Themenraum_1   Inklusion oder was? Wie ein Übersetzungsfehler Schule macht.

Was ist unter dem Begriff „Inklusion” zu verstehen? Wie wird Inklusion gelebt? Was kann jede*r selbst zu einer inklusiven Gesellschaft beitragen?
Mit diesen Fragen beschäftigen sich die Teilnehmer*innen dieses Themenraums. Sie bringen ihre Erfahrungen ein, tauschen sich aus und gestalten eine „Inklusions-Pinwand”. Diese dient dazu, gemeinsam Ideen und konkrete Schritte zur Umsetzung einer inklusiven Gesellschaft zu entwickeln.
Dieser Themenraum eignet sich besonders für alle Fans der Inklusion und diejenigen, die es gerne werden wollen.

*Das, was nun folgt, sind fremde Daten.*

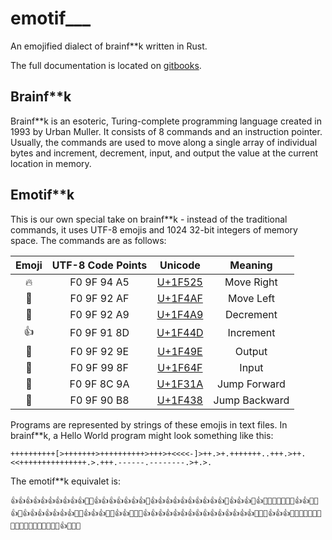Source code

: # emotif___
An emojified dialect of brainf\*\*k written in Rust.

The full documentation is located on [gitbooks](https://romulus10.gitbooks.io/emotif___/).

## Brainf**k
Brainf\*\*k is an esoteric, Turing-complete programming language created in 1993 by Urban Muller. It consists of 8 commands and an instruction pointer. Usually, the commands are used to move along a single array of individual bytes and increment, decrement, input, and output the value at the current location in memory.

## Emotif**k
This is our own special take on brainf\*\*k - instead of the traditional commands, it uses UTF-8 emojis and 1024 32-bit integers of memory space. The commands are as follows:

|        Emoji         | UTF-8 Code Points |                 Unicode                  | Meaning  |
| :------------------: | :---------------: | :--------------------------------------: | :------: |
| :fire:               |    F0 9F 94 A5    | [U+1F525](https://apps.timwhitlock.info/unicode/inspect/hex/1F525) |  Move Right   |
| :100:                |    F0 9F 92 AF    | [U+1F4AF](http://www.unicode.org/emoji/charts/full-emoji-list.html#1f4af) |   Move Left   |
| :poop:               |    F0 9F 92 A9    | [U+1F4A9](http://www.unicode.org/emoji/charts/full-emoji-list.html#1f4a9) |   Decrement   |
| :thumbsup:           |    F0 9F 91 8D    | [U+1F44D](http://www.unicode.org/emoji/charts/full-emoji-list.html#1f44d) |   Increment   |
| :revolving_hearts:   |    F0 9F 92 9E    | [U+1F49E](http://www.unicode.org/emoji/charts/full-emoji-list.html#1f49e) |    Output     |
| :pray:               |    F0 9F 99 8F    | [U+1F64F](http://www.unicode.org/emoji/charts/full-emoji-list.html#1f64f) |     Input     |
| :new_moon_with_face: |    F0 9F 8C 9A    | [U+1F31A](https://apps.timwhitlock.info/unicode/inspect/hex/1F31A) | Jump Forward  |
| :frog:               |    F0 9F 90 B8    | [U+1F438](https://apps.timwhitlock.info/unicode/inspect/hex/1F438) | Jump Backward |

Programs are represented by strings of these emojis in text files. In brainf\*\*k, a Hello World program might look something like this:


`++++++++++[>+++++++>++++++++++>+++>+<<<<-]>++.>+.+++++++..+++.>++.<<+++++++++++++++.>.+++.------.--------.>+.>.`

The emotif\*\*k equivalet is:

`👍👍👍👍👍👍👍👍👍👍🌚🔥👍👍👍👍👍👍👍🔥👍👍👍👍👍👍👍👍👍👍🔥👍👍👍🔥👍💯💯💯💯💩🐸🔥👍👍💞🔥👍💞👍👍👍👍👍👍👍💞💞👍👍👍💞🔥👍👍💞💯💯👍👍👍👍👍👍👍👍👍👍👍👍👍👍👍💞🔥💞👍👍👍💞💩💩💩💩💩💩💞💩💩💩💩💩💩💩💩💞🔥👍💞🔥💞`
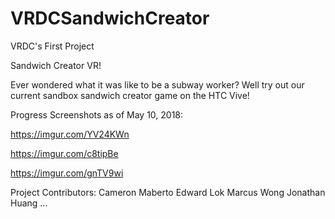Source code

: # VRDCSandwichCreator
VRDC's First Project

Sandwich Creator VR!

Ever wondered what it was like to be a subway worker? Well try out our current sandbox sandwich creator game on the HTC Vive!

Progress Screenshots as of May 10, 2018:

https://imgur.com/YV24KWn

https://imgur.com/c8tipBe

https://imgur.com/gnTV9wi


Project Contributors: 
Cameron Maberto
Edward Lok
Marcus Wong
Jonathan Huang
...

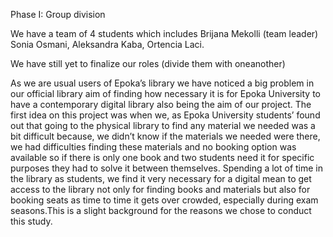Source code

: 
Phase I: Group division

We have a team of 4 students which includes 
Brijana Mekolli (team leader)
Sonia Osmani, 
Aleksandra Kaba, 
Ortencia Laci.  

We have still yet to finalize our roles (divide them with oneanother)


As we are usual users of Epoka’s library we have noticed a big problem in our official library aim of finding how necessary it is for Epoka University to have a 
contemporary digital library also being the aim of our project.
The first idea on this project was when we, as Epoka University students’ found out that going to the physical library to find any material we needed was a bit 
difficult because, we didn’t know if the materials we needed were there, we had difficulties finding these materials and no booking option was available so if there is 
only one book and two students need it for specific purposes they had to solve it between themselves. Spending a lot of time in the library as students, we find it very 
necessary for a digital mean to get access to the library not only for finding books and materials but also for booking seats as time to time it gets over crowded, 
especially during exam seasons.This is a slight background for the reasons we chose to conduct this study.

Gastgeber*innen: Helen Schneider, Studierende im 6. Semester, Pädagogik - Entwicklung & Inklusion, Universität Siegen und Rabea Wehrle, Studierende im 4. Semester, Soziale Arbeit, Evang. Hochschule Freiburg

Themenraum_2  Sorgende Gemeinschaft. Oder wie alles unter einen Hut passen kann.

Sorgende Gemeinschaften gewinnen in Kommunen immer mehr an sozialpolitischer Bedeutung, denn ihre Akteure denken in Zusammenhängen und arbeiten Themen- und Generationen übergreifend sowie Sozialraum orientiert zusammen. Als kleinräumige Netzwerke bündeln sie lokale Angebote, stärken die Mitverantwortung und fördern die Beteiligung. Wie das funktioniert und was jede*r dazu beitragen kann, darum geht es in diesem Themenraum.

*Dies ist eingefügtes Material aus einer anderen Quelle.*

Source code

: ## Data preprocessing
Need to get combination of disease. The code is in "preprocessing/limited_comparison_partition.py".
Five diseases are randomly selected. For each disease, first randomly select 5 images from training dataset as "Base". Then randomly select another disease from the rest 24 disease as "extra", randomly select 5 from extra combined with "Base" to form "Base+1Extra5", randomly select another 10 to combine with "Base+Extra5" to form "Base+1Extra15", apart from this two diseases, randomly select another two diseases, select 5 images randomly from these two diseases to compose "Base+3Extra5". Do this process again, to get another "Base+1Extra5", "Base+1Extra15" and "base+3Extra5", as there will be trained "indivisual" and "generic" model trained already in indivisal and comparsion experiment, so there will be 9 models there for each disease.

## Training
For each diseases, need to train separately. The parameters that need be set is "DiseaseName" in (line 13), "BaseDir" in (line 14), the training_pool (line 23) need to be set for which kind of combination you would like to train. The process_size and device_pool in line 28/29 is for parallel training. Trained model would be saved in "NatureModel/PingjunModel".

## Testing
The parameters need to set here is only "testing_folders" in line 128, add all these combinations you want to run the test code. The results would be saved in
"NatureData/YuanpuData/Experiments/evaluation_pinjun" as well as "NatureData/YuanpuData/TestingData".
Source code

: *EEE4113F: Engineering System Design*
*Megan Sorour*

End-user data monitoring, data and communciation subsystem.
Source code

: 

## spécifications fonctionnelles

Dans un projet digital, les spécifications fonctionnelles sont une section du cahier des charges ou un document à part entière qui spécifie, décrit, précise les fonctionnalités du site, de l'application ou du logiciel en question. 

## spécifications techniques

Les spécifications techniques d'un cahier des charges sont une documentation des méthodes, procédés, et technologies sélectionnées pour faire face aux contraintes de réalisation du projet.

Gastgeber: Michael Lucke, Bürgermeister a.D. der Stadt Tübingen, Vorstand Dorfgemeinschaft Kiebingen e.V., Vorstandsmitglied Alzheimer Gesellschaft Baden-Württemberg

Themenraum_3   Inklusion? Nixklusion?

Die Wirklichkeit in Baden-Württemberg liegt irgendwo dazwischen. Aber wo? Kirsten Ehrhardt berichtet aus dem Projekt "Inklusionsbeobachtung und -begleitung in Baden-Württemberg" der LAG Baden-Württemberg Gemeinsam leben - gemeinsam lernen. Sie zeigt aktuelle Tendenzen auf und überlegt gemeinsam mit den Teilnehmer*innen, wie Inklusion in Baden-Württemberg weiter vorankommen kann und wie nicht.

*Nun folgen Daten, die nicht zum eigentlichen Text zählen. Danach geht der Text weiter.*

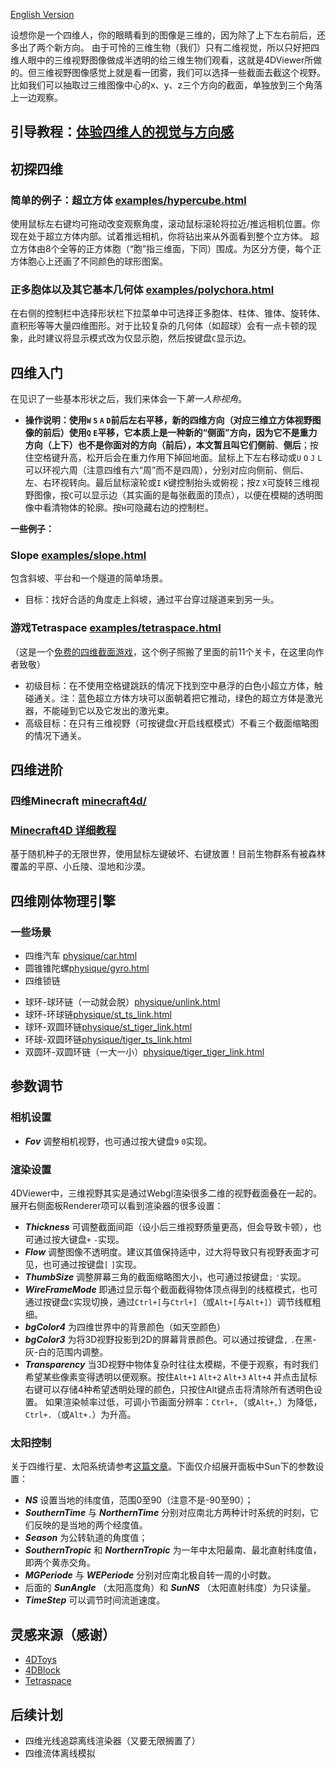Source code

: [English Version]()

设想你是一个四维人，你的眼睛看到的图像是三维的，因为除了上下左右前后，还多出了两个新方向。
由于可怜的三维生物（我们）只有二维视觉，所以只好把四维人眼中的三维视野图像做成半透明的给三维生物们观看，这就是4DViewer所做的。但三维视野图像感觉上就是看一团雾，我们可以选择一些截面去截这个视野。比如我们可以抽取过三维图像中心的x、y、z三个方向的截面，单独放到三个角落上一边观察。
## 引导教程：[体验四维人的视觉与方向感](https://wxyhly.github.io/archives/eye3d/)

## 初探四维

### 简单的例子：超立方体 [examples/hypercube.html](https://wxyhly.github.io/4dViewer/examples/hypercube.html)

使用鼠标左右键均可拖动改变观察角度，滚动鼠标滚轮将拉近/推远相机位置。你现在处于超立方体内部。试着推远相机，你将钻出来从外面看到整个立方体。
超立方体由8个全等的正方体胞（“胞”指三维面，下同）围成。为区分方便，每个正方体胞心上还画了不同颜色的球形图案。

### 正多胞体以及其它基本几何体 [examples/polychora.html](https://wxyhly.github.io/4dViewer/examples/polychora.html)

在右侧的控制栏中选择形状栏下拉菜单中可选择正多胞体、柱体、锥体、旋转体、直积形等等大量四维图形。对于比较复杂的几何体（如超球）会有一点卡顿的现象，此时建议将显示模式改为仅显示胞，然后按键盘`C`显示边。

## 四维入门

在见识了一些基本形状之后，我们来体会一下*第一人称视角*。
- **操作说明：**使用`W` `S` `A` `D`前后左右平移，新的四维方向（对应三维立方体视野图像的前后）使用`Q` `E`平移，它本质上是一种新的“侧面”方向，因为它不是重力方向（上下）也不是你面对的方向（前后），本文暂且叫它们**侧前**、**侧后**；按住空格键升高，松开后会在重力作用下掉回地面。鼠标上下左右移动或`U` `O` `J` `L`可以环视六周（注意四维有六“周”而不是四周），分别对应向侧前、侧后、左、右环视转向。最后鼠标滚轮或`I` `K`键控制抬头或俯视；按`Z` `X`可旋转三维视野图像，按`C`可以显示边（其实画的是每张截面的顶点），以便在模糊的透明图像中看清物体的轮廓。按`H`可隐藏右边的控制栏。

**一些例子：**

### Slope [examples/slope.html](https://wxyhly.github.io/4dViewer/examples/slope.html)
包含斜坡、平台和一个隧道的简单场景。
- 目标：找好合适的角度走上斜坡，通过平台穿过隧道来到另一头。

### 游戏Tetraspace [examples/tetraspace.html](https://wxyhly.github.io/4dViewer/examples/tetraspace.html)
（这是一个[免费的四维截面游戏](https://rantonels.itch.io/brane)，这个例子照搬了里面的前11个关卡，在这里向作者致敬）
+ 初级目标：在不使用空格键跳跃的情况下找到空中悬浮的白色小超立方体，触碰通关。注：蓝色超立方体方块可以面朝着把它推动，绿色的超立方体是激光器，不能碰到它以及它发出的激光束。
+ 高级目标：在只有三维视野（可按键盘`C`开启线框模式）不看三个截面缩略图的情况下通关。

## 四维进阶

### 四维Minecraft [minecraft4d/](https://wxyhly.github.io/4dViewer/minecraft4d/)

### [Minecraft4D 详细教程](https://wxyhly.github.io/programs/mc4tutorial.html)

基于随机种子的无限世界，使用鼠标左键破坏、右键放置！目前生物群系有被森林覆盖的平原、小丘陵、湿地和沙漠。

## 四维刚体物理引擎

### 一些场景

- 四维汽车 [physique/car.html](https://wxyhly.github.io/4dViewer/physique/car.html)
- 圆锥锥陀螺[physique/gyro.html](https://wxyhly.github.io/4dViewer/physique/gyro.html)
- 四维锁链
 + 球环-球环链（一动就会脱）[physique/unlink.html](https://wxyhly.github.io/4dViewer/physique/unlink.html)
 + 球环-环球链[physique/st_ts_link.html](https://wxyhly.github.io/4dViewer/physique/st_ts_link.html)
 + 球环-双圆环链[physique/st_tiger_link.html](https://wxyhly.github.io/4dViewer/physique/st_tiger_link.html)
 + 环球-双圆环链[physique/tiger_ts_link.html](https://wxyhly.github.io/4dViewer/physique/tiger_ts_link.html)
 + 双圆环-双圆环链（一大一小）[physique/tiger_tiger_link.html](https://wxyhly.github.io/4dViewer/physique/tiger_tiger_link.html)

## 参数调节
### 相机设置
- ***Fov***  调整相机视野，也可通过按大键盘`9` `0`实现。

### 渲染设置
4DViewer中，三维视野其实是通过Webgl渲染很多二维的视野截面叠在一起的。展开右侧面板Renderer项可以看到渲染器的很多设置：
- ***Thickness***  可调整截面间距（设小后三维视野质量更高，但会导致卡顿），也可通过按大键盘`+` `-`实现。
- ***Flow***  调整图像不透明度。建议其值保持适中，过大将导致只有视野表面才可见，也可通过按键盘`[` `]`实现。
- ***ThumbSize***  调整屏幕三角的截面缩略图大小，也可通过按键盘`;` `'`实现。
- ***WireFrameMode***  即通过显示每个截面截得物体顶点得到的线框模式，也可通过按键盘`C`实现切换，通过`Ctrl+[`与`Ctrl+]`（或`Alt+[`与`Alt+]`）调节线框粗细。
- ***bgColor4***  为四维世界中的背景颜色（如天空颜色）
- ***bgColor3***  为将3D视野投影到2D的屏幕背景颜色。可以通过按键盘`,` `.`在黑-灰-白的范围内调整。
- ***Transparency***  当3D视野中物体复杂时往往太模糊，不便于观察，有时我们希望某些像素变得透明以便观察。按住`Alt+1` `Alt+2` `Alt+3` `Alt+4` 并点击鼠标右键可以存储4种希望透明处理的颜色，只按住Alt键点击将清除所有透明色设置。
如果渲染帧率过低，可调小节画面分辨率：`Ctrl+,`（或`Alt+,`）为降低，`Ctrl+.`（或`Alt+.`）为升高。

### 太阳控制

关于四维行星、太阳系统请参考[这篇文章](https://wxyhly.github.io/2018/08/12/orbit4d/)。下面仅介绍展开面板中Sun下的参数设置：
- ***NS*** 设置当地的纬度值，范围0至90（注意不是-90至90）；
- ***SouthernTime*** 与 ***NorthernTime*** 分别对应南北方两种计时系统的时刻，它们反映的是当地的两个经度值。
- ***Season*** 为公转轨道的角度值；
- ***SouthernTropic*** 和 ***NorthernTropic*** 为一年中太阳最南、最北直射纬度值，即两个黄赤交角。
- ***MGPeriode***  与 ***WEPeriode***  分别对应南北极自转一周的小时数。
- 后面的 ***SunAngle*** （太阳高度角）和 ***SunNS*** （太阳直射纬度）为只读量。
- ***TimeStep***  可以调节时间流逝速度。

## 灵感来源（感谢）
- [4DToys](http://4dtoys.com/)
- [4DBlock](http://www.urticator.net/blocks/)
- [Tetraspace](https://rantonels.itch.io/brane)

## 后续计划

- 四维光线追踪离线渲染器（又要无限搁置了）
- 四维流体离线模拟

Gastgeber*in: Kirsten Ehrhardt, Projektleitung „Inklusionsbeobachtung und -begleitung in Baden- Württemberg” der Landesarbeitsgemeinschaft „Gemeinsam leben - gemeinsam ler- nen“, Autorin von „Henri - ein kleiner Junge verändert die Welt”, Blog gemeinsam mit Kirsten Jakob http://kirstenmalzwei.blogspot.de/

Themenraum_4   Inklusion in ländlichen Regionen. Eine Herausforderung?

Ländliche Regionen stehen bei der Umsetzung der Inklusion vor besonderen Herausforderungen. Für eine gute Lebensqualität sind beispielsweise Internetzugang, barrierefreier Nahverkehr, verlässliche Gesundheitsversorgung sowie kulturelle und soziale Angebote noch elementarer, als in Städten.
In diesem Themenraum wird analysiert, inwieweit inklusives Handeln vor Ort bereits verankert ist und welche Probleme bestehen. Gemeinsam erarbeiten die Teilnehmer*innen Ideen, wie inklusive Strukturen weiter verbessert werden können.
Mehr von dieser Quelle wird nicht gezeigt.